Today marks a full month since we lost Rob. Each and every day brings a new challenge. Some are blips, some are gut-wrenching and some are just downright ridiculous.
Why does a funeral home choose to mail customer satisfaction surveys?
Why do I burst into tears every single time someone asks me how I am?
Why does Verizon require an official death certificate be shown in person at an official Verizon corporate store?
Why is the afternoon the hardest part of the day?
Why is it so hard to get all of the claim forms and other documents I need to do the things I am legally required to do?
I'll spare you the rest of my whys and start on what's next.
I don't want to stop traveling. I've grown quite attached to the lifestyle. I know it will be different now.
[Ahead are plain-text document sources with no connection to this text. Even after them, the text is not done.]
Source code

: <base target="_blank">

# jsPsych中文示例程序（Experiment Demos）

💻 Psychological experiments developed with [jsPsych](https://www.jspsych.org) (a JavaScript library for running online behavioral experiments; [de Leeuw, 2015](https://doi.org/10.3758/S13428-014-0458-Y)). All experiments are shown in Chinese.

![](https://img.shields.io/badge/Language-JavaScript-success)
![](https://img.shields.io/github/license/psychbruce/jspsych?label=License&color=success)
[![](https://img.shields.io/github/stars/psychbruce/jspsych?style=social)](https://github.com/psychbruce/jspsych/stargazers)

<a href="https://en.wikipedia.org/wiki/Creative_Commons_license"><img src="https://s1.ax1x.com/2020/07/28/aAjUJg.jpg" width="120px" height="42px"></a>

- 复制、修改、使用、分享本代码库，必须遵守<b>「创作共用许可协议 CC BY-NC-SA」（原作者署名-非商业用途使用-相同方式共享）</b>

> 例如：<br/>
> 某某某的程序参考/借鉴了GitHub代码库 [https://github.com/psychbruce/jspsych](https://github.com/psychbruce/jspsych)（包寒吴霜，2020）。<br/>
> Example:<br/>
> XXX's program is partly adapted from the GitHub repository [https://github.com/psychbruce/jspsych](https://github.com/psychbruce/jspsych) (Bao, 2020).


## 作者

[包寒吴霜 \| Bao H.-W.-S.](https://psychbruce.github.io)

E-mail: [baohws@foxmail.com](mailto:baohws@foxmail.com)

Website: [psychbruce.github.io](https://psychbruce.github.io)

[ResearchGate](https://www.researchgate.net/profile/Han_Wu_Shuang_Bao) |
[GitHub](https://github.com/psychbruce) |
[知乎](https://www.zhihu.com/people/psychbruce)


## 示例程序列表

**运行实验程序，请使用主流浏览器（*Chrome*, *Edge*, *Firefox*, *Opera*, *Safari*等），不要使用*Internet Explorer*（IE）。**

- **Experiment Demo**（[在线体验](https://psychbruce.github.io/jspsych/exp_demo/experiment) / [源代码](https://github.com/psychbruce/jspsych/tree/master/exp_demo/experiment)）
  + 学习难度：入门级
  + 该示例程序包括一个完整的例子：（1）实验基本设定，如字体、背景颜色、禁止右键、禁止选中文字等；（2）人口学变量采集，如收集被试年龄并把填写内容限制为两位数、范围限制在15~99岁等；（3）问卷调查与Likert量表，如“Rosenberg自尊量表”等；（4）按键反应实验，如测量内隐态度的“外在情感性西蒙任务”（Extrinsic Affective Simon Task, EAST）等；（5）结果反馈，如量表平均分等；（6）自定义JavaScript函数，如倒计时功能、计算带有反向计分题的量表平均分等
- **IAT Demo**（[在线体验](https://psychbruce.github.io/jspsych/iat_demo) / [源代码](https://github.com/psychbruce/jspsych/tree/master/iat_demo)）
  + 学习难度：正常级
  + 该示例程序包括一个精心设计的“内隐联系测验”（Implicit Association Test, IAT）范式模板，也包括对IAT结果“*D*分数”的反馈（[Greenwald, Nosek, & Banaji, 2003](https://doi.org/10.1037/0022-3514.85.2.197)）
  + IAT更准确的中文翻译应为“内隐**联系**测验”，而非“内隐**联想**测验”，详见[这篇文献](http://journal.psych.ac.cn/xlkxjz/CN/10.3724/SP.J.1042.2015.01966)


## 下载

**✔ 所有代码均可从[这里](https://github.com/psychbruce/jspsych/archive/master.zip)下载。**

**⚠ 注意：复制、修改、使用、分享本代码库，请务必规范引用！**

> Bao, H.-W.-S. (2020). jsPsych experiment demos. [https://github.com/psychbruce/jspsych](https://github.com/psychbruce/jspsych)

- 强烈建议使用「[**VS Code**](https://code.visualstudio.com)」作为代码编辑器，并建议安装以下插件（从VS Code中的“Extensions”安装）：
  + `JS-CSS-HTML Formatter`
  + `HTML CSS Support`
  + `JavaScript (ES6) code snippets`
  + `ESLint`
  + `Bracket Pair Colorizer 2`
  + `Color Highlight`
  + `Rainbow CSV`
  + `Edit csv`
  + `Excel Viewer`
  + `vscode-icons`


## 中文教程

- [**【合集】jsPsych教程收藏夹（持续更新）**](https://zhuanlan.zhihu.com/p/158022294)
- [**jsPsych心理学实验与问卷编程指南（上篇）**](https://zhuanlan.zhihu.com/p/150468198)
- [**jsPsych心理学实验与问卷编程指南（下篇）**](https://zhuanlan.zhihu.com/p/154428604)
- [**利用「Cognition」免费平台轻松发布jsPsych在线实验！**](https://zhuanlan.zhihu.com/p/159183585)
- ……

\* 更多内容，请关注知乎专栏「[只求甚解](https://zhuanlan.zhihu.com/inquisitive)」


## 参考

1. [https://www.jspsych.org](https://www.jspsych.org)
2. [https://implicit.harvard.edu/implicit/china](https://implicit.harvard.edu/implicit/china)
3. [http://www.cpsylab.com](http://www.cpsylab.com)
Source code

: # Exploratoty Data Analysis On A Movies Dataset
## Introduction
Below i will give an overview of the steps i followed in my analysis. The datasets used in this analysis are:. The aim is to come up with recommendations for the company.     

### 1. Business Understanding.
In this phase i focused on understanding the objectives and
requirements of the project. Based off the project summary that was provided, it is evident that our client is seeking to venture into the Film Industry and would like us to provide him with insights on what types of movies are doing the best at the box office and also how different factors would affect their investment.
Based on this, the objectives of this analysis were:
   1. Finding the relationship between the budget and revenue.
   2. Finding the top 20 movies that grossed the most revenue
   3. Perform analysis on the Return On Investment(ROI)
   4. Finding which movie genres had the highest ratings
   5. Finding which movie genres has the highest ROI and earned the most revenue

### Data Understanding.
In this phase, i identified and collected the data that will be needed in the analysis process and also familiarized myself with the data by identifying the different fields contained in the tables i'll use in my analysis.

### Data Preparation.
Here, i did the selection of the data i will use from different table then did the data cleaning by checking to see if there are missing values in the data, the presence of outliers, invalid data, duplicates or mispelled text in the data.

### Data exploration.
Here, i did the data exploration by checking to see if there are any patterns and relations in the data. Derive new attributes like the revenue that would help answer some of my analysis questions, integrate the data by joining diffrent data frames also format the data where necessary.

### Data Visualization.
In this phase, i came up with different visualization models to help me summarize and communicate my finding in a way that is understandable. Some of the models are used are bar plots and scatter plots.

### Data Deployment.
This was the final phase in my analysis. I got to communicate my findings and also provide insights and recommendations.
I also know Rob was unable to help in any way for the last three years so I am confident in my ability to do everything myself.
Funds will be tight for the foreseeable future. I've been meeting with a financial advisor who has helped me come up with a plan. I think it's a good one.
I need to downsize. I don't need all of this space and I really can't afford it. My plan is to buy a quality, used RV and tow vehicle and continue with my travels.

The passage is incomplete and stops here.